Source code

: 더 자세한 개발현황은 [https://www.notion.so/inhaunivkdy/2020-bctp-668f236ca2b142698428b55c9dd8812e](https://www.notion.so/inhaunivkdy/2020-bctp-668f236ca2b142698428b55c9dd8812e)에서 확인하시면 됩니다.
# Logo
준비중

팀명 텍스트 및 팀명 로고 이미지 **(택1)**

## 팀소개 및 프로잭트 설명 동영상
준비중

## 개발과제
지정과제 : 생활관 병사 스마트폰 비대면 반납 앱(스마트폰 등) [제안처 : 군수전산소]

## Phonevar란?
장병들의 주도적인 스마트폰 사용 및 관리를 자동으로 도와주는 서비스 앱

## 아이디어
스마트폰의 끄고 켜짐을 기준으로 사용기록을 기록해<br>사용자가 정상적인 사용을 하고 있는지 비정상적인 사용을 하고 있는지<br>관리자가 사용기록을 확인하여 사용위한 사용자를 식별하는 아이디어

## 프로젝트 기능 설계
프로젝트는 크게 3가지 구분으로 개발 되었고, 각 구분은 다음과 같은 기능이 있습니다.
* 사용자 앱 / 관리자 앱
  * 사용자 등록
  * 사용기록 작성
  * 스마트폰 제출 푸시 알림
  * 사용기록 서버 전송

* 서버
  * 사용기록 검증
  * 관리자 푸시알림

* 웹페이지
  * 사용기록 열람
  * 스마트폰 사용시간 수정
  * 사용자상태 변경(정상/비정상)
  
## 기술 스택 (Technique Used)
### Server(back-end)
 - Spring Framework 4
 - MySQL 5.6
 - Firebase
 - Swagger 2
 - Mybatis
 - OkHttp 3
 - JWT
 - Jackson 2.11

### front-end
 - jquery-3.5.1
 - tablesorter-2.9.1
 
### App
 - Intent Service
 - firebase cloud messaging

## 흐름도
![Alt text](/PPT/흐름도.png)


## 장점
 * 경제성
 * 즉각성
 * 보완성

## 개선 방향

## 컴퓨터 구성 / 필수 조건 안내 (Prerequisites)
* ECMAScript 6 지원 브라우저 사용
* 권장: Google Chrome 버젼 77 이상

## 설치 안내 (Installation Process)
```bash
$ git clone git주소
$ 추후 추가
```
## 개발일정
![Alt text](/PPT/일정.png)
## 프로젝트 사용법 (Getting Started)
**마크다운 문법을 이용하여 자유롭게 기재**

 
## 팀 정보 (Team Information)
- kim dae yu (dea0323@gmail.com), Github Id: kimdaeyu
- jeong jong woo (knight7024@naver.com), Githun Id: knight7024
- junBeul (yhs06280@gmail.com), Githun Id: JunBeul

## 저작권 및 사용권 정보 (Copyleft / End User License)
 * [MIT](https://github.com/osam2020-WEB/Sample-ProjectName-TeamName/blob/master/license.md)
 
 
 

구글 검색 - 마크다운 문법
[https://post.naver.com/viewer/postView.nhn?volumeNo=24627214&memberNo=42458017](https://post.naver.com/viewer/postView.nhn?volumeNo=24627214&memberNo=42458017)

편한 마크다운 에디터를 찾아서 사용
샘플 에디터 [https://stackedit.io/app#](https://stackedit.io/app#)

#####

All lines from the one containing "구글 검색 - 마크다운 문법" through the end of the material should be restated exactly, with both end lines kept.

구글 검색 - 마크다운 문법
[https://post.naver.com/viewer/postView.nhn?volumeNo=24627214&memberNo=42458017](https://post.naver.com/viewer/postView.nhn?volumeNo=24627214&memberNo=42458017)

편한 마크다운 에디터를 찾아서 사용
샘플 에디터 [https://stackedit.io/app#](https://stackedit.io/app#)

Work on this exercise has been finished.